Over time, you'll end with a core set of generic, stock file formats for the most common file types stored in Hadoop.  One for comma separated values (CSV) comes to mind. And perhaps one for a pipe '|'.  And undoubtedly, you will end up with some custom special use file formats.

A Generic External File Format for a CSV file in Hadoop

For this post, we are going to focus only on Hadoop file data, and not on HIVE tables. And specifically, comma separated (CSV) values. We'll cover the syntax for Hadoop Hive tables later.

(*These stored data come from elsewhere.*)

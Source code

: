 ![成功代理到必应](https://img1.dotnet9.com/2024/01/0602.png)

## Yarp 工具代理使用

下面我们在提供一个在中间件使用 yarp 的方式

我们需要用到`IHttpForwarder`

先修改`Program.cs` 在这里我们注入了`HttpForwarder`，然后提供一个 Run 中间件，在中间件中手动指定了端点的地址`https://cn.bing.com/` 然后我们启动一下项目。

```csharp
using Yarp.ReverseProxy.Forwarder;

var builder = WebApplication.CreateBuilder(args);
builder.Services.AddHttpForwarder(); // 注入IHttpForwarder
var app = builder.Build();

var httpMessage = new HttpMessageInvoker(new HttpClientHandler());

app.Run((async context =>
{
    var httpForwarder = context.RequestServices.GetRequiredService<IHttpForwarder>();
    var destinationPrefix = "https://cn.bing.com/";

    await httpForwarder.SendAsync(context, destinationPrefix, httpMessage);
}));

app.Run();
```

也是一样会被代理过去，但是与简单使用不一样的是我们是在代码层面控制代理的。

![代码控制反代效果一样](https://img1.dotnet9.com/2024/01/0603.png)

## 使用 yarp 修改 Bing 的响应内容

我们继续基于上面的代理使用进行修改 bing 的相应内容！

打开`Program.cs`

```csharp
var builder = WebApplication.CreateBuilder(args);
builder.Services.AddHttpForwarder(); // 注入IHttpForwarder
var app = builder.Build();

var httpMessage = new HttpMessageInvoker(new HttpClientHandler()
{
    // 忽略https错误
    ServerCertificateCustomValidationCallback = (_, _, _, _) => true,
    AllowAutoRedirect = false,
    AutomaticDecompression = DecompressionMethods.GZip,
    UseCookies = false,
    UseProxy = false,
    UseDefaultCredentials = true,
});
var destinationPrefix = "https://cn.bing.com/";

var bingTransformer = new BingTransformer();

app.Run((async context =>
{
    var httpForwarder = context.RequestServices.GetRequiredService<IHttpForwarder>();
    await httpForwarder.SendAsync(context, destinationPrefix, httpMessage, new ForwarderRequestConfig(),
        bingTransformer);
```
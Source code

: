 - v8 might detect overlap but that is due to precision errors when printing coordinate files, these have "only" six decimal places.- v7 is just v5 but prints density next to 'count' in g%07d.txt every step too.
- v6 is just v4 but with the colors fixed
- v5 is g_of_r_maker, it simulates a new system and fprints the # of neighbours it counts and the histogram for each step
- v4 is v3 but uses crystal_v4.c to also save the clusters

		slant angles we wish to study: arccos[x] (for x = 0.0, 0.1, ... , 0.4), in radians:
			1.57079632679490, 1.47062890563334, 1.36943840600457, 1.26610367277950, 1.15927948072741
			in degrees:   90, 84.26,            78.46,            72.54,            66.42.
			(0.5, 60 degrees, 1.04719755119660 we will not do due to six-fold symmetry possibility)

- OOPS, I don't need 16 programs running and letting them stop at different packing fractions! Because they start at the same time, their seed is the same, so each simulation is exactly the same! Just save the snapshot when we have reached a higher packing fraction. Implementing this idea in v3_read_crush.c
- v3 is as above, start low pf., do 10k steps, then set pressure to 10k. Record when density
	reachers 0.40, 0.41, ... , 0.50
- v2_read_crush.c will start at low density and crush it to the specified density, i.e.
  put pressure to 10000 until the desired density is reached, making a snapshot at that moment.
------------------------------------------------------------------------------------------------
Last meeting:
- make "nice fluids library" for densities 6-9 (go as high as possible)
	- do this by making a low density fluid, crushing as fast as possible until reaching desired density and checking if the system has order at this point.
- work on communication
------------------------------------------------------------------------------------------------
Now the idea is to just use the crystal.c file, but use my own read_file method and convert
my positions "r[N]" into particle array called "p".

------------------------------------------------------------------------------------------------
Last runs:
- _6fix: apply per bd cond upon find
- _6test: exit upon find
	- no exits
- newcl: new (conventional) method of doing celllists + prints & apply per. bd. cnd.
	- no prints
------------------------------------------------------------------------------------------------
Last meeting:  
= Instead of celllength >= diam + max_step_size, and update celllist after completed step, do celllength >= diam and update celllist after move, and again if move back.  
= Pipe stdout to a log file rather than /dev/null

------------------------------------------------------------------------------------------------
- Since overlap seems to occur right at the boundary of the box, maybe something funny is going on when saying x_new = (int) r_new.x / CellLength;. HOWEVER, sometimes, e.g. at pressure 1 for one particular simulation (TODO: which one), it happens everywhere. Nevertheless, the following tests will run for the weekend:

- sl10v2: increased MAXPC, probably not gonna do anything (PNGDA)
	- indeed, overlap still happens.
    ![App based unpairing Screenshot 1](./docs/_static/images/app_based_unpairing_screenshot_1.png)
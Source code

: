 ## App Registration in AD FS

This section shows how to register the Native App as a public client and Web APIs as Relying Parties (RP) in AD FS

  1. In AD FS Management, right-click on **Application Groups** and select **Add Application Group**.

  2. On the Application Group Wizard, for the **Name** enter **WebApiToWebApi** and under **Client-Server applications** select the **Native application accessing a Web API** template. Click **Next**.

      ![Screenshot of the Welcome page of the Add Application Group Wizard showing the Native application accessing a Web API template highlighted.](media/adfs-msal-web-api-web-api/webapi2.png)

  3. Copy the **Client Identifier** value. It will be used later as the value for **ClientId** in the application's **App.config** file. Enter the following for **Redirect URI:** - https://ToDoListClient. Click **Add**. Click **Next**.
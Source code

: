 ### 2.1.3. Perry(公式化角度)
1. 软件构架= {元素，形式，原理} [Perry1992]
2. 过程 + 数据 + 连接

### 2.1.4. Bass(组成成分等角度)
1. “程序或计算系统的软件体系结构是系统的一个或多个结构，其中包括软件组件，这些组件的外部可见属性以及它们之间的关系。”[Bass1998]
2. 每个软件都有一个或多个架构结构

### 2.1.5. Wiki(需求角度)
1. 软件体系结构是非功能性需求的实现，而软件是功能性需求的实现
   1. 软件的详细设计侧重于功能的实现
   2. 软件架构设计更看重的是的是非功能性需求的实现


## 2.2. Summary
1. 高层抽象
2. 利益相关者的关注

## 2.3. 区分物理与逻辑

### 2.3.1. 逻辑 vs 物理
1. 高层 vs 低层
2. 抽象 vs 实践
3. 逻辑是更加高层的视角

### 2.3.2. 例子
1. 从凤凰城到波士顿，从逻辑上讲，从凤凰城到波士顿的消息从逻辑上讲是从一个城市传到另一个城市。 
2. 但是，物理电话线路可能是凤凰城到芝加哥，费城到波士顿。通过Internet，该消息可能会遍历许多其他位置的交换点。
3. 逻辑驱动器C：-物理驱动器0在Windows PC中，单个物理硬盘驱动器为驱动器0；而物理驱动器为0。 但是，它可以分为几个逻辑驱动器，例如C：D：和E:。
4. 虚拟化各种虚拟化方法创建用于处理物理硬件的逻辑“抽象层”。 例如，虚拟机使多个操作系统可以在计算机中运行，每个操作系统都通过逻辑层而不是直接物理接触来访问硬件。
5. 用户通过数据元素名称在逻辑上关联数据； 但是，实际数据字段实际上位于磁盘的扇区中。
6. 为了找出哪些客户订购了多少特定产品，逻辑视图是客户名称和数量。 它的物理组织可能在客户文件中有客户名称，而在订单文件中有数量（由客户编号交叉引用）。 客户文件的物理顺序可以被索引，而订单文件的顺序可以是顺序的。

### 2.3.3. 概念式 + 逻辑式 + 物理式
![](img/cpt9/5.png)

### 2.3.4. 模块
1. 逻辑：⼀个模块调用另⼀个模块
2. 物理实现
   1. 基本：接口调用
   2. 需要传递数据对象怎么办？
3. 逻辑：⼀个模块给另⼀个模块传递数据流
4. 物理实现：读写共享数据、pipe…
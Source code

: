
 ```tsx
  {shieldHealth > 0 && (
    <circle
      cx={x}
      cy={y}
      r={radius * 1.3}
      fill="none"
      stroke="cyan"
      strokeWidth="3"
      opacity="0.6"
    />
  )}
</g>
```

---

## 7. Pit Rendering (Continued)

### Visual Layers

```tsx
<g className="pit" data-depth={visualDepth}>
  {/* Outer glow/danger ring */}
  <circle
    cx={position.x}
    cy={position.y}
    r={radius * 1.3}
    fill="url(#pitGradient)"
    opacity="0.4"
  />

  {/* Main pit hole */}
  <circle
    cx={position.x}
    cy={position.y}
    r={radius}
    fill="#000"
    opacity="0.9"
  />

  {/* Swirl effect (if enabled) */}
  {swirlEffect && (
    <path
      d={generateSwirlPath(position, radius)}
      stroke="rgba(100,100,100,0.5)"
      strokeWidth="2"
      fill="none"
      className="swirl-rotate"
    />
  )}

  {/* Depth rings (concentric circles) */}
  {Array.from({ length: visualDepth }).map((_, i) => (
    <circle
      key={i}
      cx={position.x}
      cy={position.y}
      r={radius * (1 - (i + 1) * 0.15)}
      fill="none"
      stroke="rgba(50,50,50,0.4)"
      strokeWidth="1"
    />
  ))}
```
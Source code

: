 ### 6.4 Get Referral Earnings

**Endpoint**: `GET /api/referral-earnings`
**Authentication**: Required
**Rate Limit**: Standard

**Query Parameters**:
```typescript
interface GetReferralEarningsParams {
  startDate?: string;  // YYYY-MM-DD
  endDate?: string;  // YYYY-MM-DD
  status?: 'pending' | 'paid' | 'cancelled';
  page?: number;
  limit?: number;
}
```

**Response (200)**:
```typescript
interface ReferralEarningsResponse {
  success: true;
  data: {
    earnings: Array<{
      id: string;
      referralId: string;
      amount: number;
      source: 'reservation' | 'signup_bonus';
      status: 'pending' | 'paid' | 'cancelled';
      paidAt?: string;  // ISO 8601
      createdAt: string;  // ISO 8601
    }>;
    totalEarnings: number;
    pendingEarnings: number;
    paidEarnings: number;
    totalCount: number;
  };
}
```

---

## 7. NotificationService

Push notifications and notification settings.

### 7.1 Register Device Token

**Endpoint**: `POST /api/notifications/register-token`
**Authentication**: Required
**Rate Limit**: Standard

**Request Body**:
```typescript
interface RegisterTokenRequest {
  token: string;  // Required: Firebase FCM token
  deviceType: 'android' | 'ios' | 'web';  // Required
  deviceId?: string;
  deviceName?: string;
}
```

Syntax for a Hadoop file is as follows: Full MSDN Syntax for External File Format


      
--Create an external file format for a Hadoop text-delimited file.
CREATE EXTERNAL FILE FORMAT file_format_name
WITH (
    FORMAT_TYPE = DELIMITEDTEXT
    [ , FORMAT_OPTIONS (  [ ,...n  ] ) ]
    [ , DATA_COMPRESSION = {
           'org.apache.hadoop.io.compress.GzipCodec'
         | 'org.apache.hadoop.io.compress.DefaultCodec'
        }
     ]);

 ::=
{
    FIELD_TERMINATOR = field_terminator
    | STRING_DELIMITER = string_delimiter
    | DATE_FORMAT = datetime_format
    | USE_TYPE_DEFAULT = { TRUE | FALSE }
}       

Today, we just want a basic, generic format to read a CSV file loaded into our Hadoop system.

Here is the script to create a generic External File Format for a CSV file.

      
-------------------------------------------------------------------
-- 3)  CREATE EXTERNAL FILE FORMAT  (used by table)
-------------------------------------------------------------------

 use [the same database where you created the External Data Source];
 go

 --Create an external file format for a Hadoop text-delimited file.
   CREATE EXTERNAL FILE FORMAT CSVfile
    WITH (
          FORMAT_TYPE = DELIMITEDTEXT
           , FORMAT_OPTIONS (
             FIELD_TERMINATOR = ','
             ,USE_TYPE_DEFAULT =  TRUE ),
          DATA_COMPRESSION = 'org.apache.hadoop.io.compress.DefaultCodec'
         );       

Item
Description
file_format_name
User defined name:  CSVfile
FORMAT_TYPE = DELIMITEDTEXT
Format to read a file. The others are for HIVE tables
FIELD_TERMINATOR = ','
Since this is a CSV format, a comma is our field delimiter
USE_TYPE_DEFAULT =  TRUE
When TRUE, add in a default value when a field value is missing. Zero (0) for numeric, Empty string for string columns.  FALSE stores all missing values as a NULL
 DATA_COMPRESSION = 'org.apache.hadoop.io.
compress.DefaultCodec'
The DefaultCodec specifies that the data is not compressed.


 One format option we skipped that is frequently needed was the STRING_DELIMITER option. While basic, this is a good starting point for going to the next step and creating an External Table against a file in Hadoop.